How Is Apple's Closed Nature Fostering Innovation?

It's a weird company, that Apple. The company has nearly sunk a number of times now, and their current CEO actually left for a period and returned in order to right the ship. They had a huge grip in the education market, and then it couldn't find a market at all for years. Today, the company's portable electronics are far more popular than the computers that it builds (notice they're not called Apple Computer anymore?), and many credit the iPhone as the single phone that revolutionized the smartphone market.

Everything that Apple has developed since 2000 has led to something groundbreaking. The iPod turned the MP3 player market into an unstoppable force, the original iMac refdefined the all-in-one PC, Mac OS X gave Vista and Windows 7 something to seriously think about and the iPhone is still widely viewed as the best phone on the planet, bar none. It's easy to say that "Apple" and "innovation" go hand in hand, but what's crazy is that Apple is easily one of the most closed companies in technology today.



Apple never shows off products before they're announced, ever. Apple never shows their face at trade shows, ever. Apple won't allow their employees or partners to talk about unannounced products, ever. Apple keeps everything close to the chest, which makes you wonder how such innovation has managed to grow under such a heavy coat of suppression. Somehow, things like the App Store have encouraged developers to work through Apple's wild rules and still participate, and to this day no other App Store even comes close to offering the varying that Apple can.
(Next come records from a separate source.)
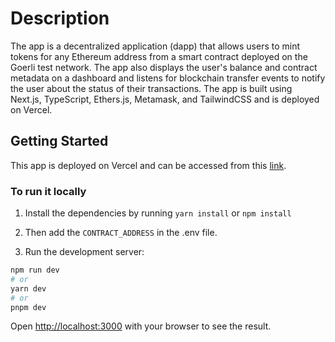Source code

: # Description

The app is a decentralized application (dapp) that allows users to mint tokens for any Ethereum address from a smart contract deployed on the Goerli test network. The app also displays the user's balance and contract metadata on a dashboard and listens for blockchain transfer events to notify the user about the status of their transactions. The app is built using Next.js, TypeScript, Ethers.js, Metamask, and TailwindCSS and is deployed on Vercel.

## Getting Started

This app is deployed on Vercel and can be accessed from this [link](https://add3-frontend.vercel.app/). 

### To run it locally

1. Install the dependencies by running ``` yarn install ``` or ```npm install```

2. Then add the ```CONTRACT_ADDRESS``` in the .env file.

3. Run the development server:

```bash
npm run dev
# or
yarn dev
# or
pnpm dev
```

Open [http://localhost:3000](http://localhost:3000) with your browser to see the result.

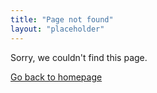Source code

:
 ```yaml
---
title: "Page not found"
layout: "placeholder"
---
```


Sorry, we couldn't find this page.

[Go back to homepage](/)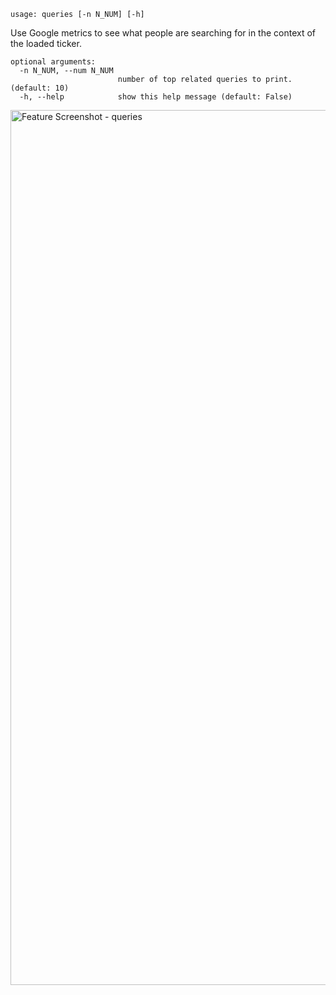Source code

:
 ```
usage: queries [-n N_NUM] [-h]
```

Use Google metrics to see what people are searching for in the context of the loaded ticker.

```
optional arguments:
  -n N_NUM, --num N_NUM
                        number of top related queries to print. (default: 10)
  -h, --help            show this help message (default: False)
```

<img width="1400" alt="Feature Screenshot - queries" src="https://user-images.githubusercontent.com/25267873/108777341-91970780-755b-11eb-985e-819285688eea.png">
Many are speculating that a Tablet of some sort is coming on Wednesday, and one can only assume that a Tablet-based App Store will also be announced. Developers will undoubtedly scramble to create new software before the device launches, but the question is "why?" We think that the secrecy actually acts to increase the buzz surrounding an Apple product, and that makes people excited to get involved once it's finally unwrapped. Still, we agree that Apple could be holding the power a bit too closely, and if someone like Google comes around with an equally exciting solution, that stock value may finally find its ceiling. Of course, Android has yet to knock Apple out, so who knows--maybe Apple's biggest fault really is their biggest benefit?